Photo-thermionic effect in vertical graphene heterostructures

• Published in: Nature communications Vol. 7; no. 1; pp. 12174 - 7
• Main Authors: Massicotte, M., Schmidt, P., Vialla, F., Watanabe, K., Taniguchi, T., Tielrooij, K. J., Koppens, F. H. L.
• Format: Journal Article
• Language: English
• Published: London Nature Publishing Group UK 14.07.2016; Nature Publishing Group; Nature Portfolio
• Subjects: 639/301/357/918; 639/624/1075/401; 639/624/399/918/1052; 639/925; Condensed Matter; Electrons; Graphene; Humanities and Social Sciences; Lasers; multidisciplinary; Physics; Science; Science (multidisciplinary); Temperature; Thermal energy; Spain
• ISSN: 2041-1723; 2041-1723
• DOI: 10.1038/ncomms12174

Finding alternative optoelectronic mechanisms that overcome the limitations of conventional semiconductor devices is paramount for detecting and harvesting low-energy photons. A highly promising approach is to drive a current from the thermal energy added to the free-electron bath as a result of light absorption.
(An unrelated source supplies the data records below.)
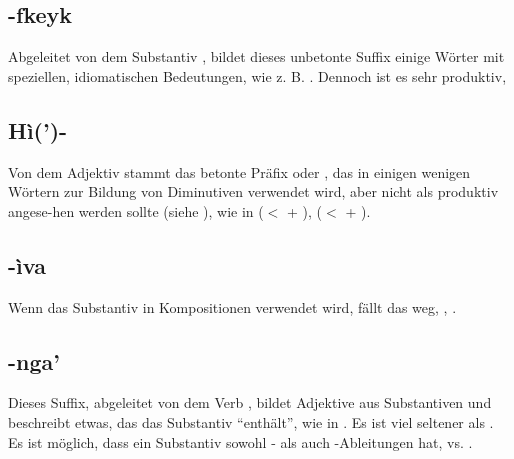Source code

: \subsection{-fkeyk} Abgeleitet von dem Substantiv  , bildet dieses unbetonte Suffix einige Wörter mit speziellen, idiomatischen Bedeutungen, wie z. B.  . Dennoch ist es sehr produktiv,  

\subsection{Hì(')-} Von dem Adjektiv   stammt das betonte Präfix  oder , das in einigen wenigen Wörtern zur Bildung von Diminutiven verwendet wird, aber nicht als produktiv angese-hen werden sollte (siehe ), wie in   ($<$  +  ),   ($<$  +  ).

\subsection{-ìva} Wenn das Substantiv   in Kompositionen verwendet wird, fällt das  weg,  ,  .

\subsection{-nga'} Dieses Suffix, abgeleitet von dem Verb  , bildet Adjektive aus Substantiven und beschreibt etwas, das das Substantiv ``enthält'', wie in  . Es ist viel seltener als . Es ist möglich, dass ein Substantiv sowohl - als auch -Ableitungen hat,   vs.  .

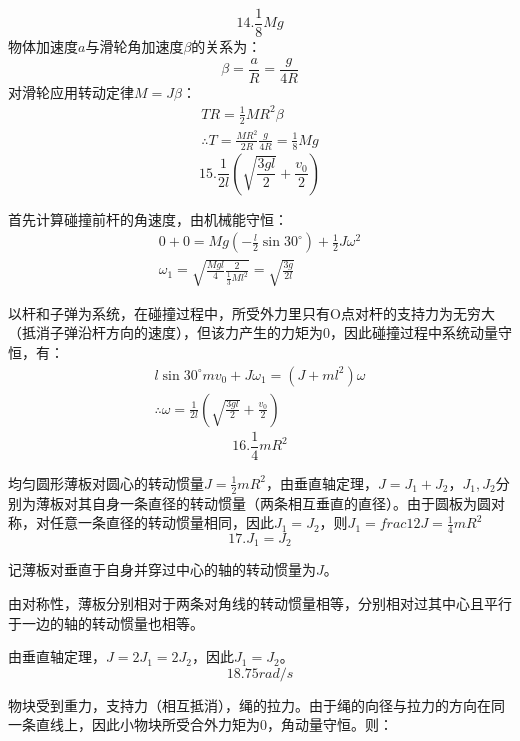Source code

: \documentclass[b5paper,opensource]{./template/qyxf-book}
\begin{document}
		\[14.\frac{1}{8}Mg\]
		物体加速度$ a $与滑轮角加速度$ \beta $的关系为：
		\[\beta=\frac{a}{R}=\frac{g}{4R}\]
		对滑轮应用转动定律$M=J\beta$：
		\begin{gather*}
		TR=\frac{1}{2}MR^2\beta\\
		\therefore T=\frac{MR^2}{2R}\frac{g}{4R}=\frac{1}{8}Mg
		\end{gather*}
		\[15.\frac{1}{2l}\left(\sqrt{\frac{3gl}{2}}+\frac{v_0}{2}\right)\]\par
		首先计算碰撞前杆的角速度，由机械能守恒：
		\begin{gather*}
		0+0=Mg(-\frac{l}{2}\sin 30^\circ)+\frac{1}{2}J\omega^2\\
		\omega_1=\sqrt{\frac{Mgl}{4}\frac{2}{\frac{1}{3}Ml^2}}=\sqrt{\frac{3g}{2l}}
		\end{gather*}\par
		以杆和子弹为系统，在碰撞过程中，所受外力里只有O点对杆的支持力为无穷大（抵消子弹沿杆方向的速度），但该力产生的力矩为0，因此碰撞过程中系统动量守恒，有：
		\begin{gather*}
		l\sin 30^\circ mv_0+J\omega_1=(J+ml^2)\omega\\
		\therefore \omega=\frac{1}{2l}\left(\sqrt{\frac{3gl}{2}}+\frac{v_0}{2}\right)
		\end{gather*}
		\[16.\frac{1}{4}mR^2 \]\par		
		均匀圆形薄板对圆心的转动惯量$ J=\frac{1}{2}mR^2 $，由垂直轴定理，$ J=J_1+J_2 $，$ J_1,J_2 $分别为薄板对其自身一条直径的转动惯量（两条相互垂直的直径）。由于圆板为圆对称，对任意一条直径的转动惯量相同，因此$ J_1=J_2 $，则$ J_1=frac{1}{2}J=\frac{1}{4}mR^2 $
		\[17.J_1=J_2\]\par
		记薄板对垂直于自身并穿过中心的轴的转动惯量为$ J $。\par
		由对称性，薄板分别相对于两条对角线的转动惯量相等，分别相对过其中心且平行于一边的轴的转动惯量也相等。\par
		\par
		由垂直轴定理，$ J=2J_1=2J_2 $，因此$ J_1=J_2 $。
		\[18.75rad/s\]\par
		物块受到重力，支持力（相互抵消），绳的拉力。由于绳的向径与拉力的方向在同一条直线上，因此小物块所受合外力矩为0，角动量守恒。则：
\end{document}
Successful implementation of this strategy requires a broadband absorber where carriers interact among themselves more strongly than with phonons, as well as energy-selective contacts to extract the excess electronic heat. Here we show that graphene-WSe 2 -graphene heterostructure devices offer this possibility through the photo-thermionic effect: the absorbed photon energy in graphene is efficiently transferred to the electron bath leading to a thermalized hot carrier distribution. Carriers with energy higher than the Schottky barrier between graphene and WSe 2 can be emitted over the barrier, thus creating photocurrent. We experimentally demonstrate that the photo-thermionic effect enables detection of sub-bandgap photons, while being size-scalable, electrically tunable, broadband and ultrafast. The detection of low-energy photons may be enabled by devices that make use of the excess thermal energy from photoexcited carriers as a result of light absorption. Here the authors demonstrate a vertical graphene-WSe 2 -graphene heterostructure that takes advantage of the photo-thermionic effect.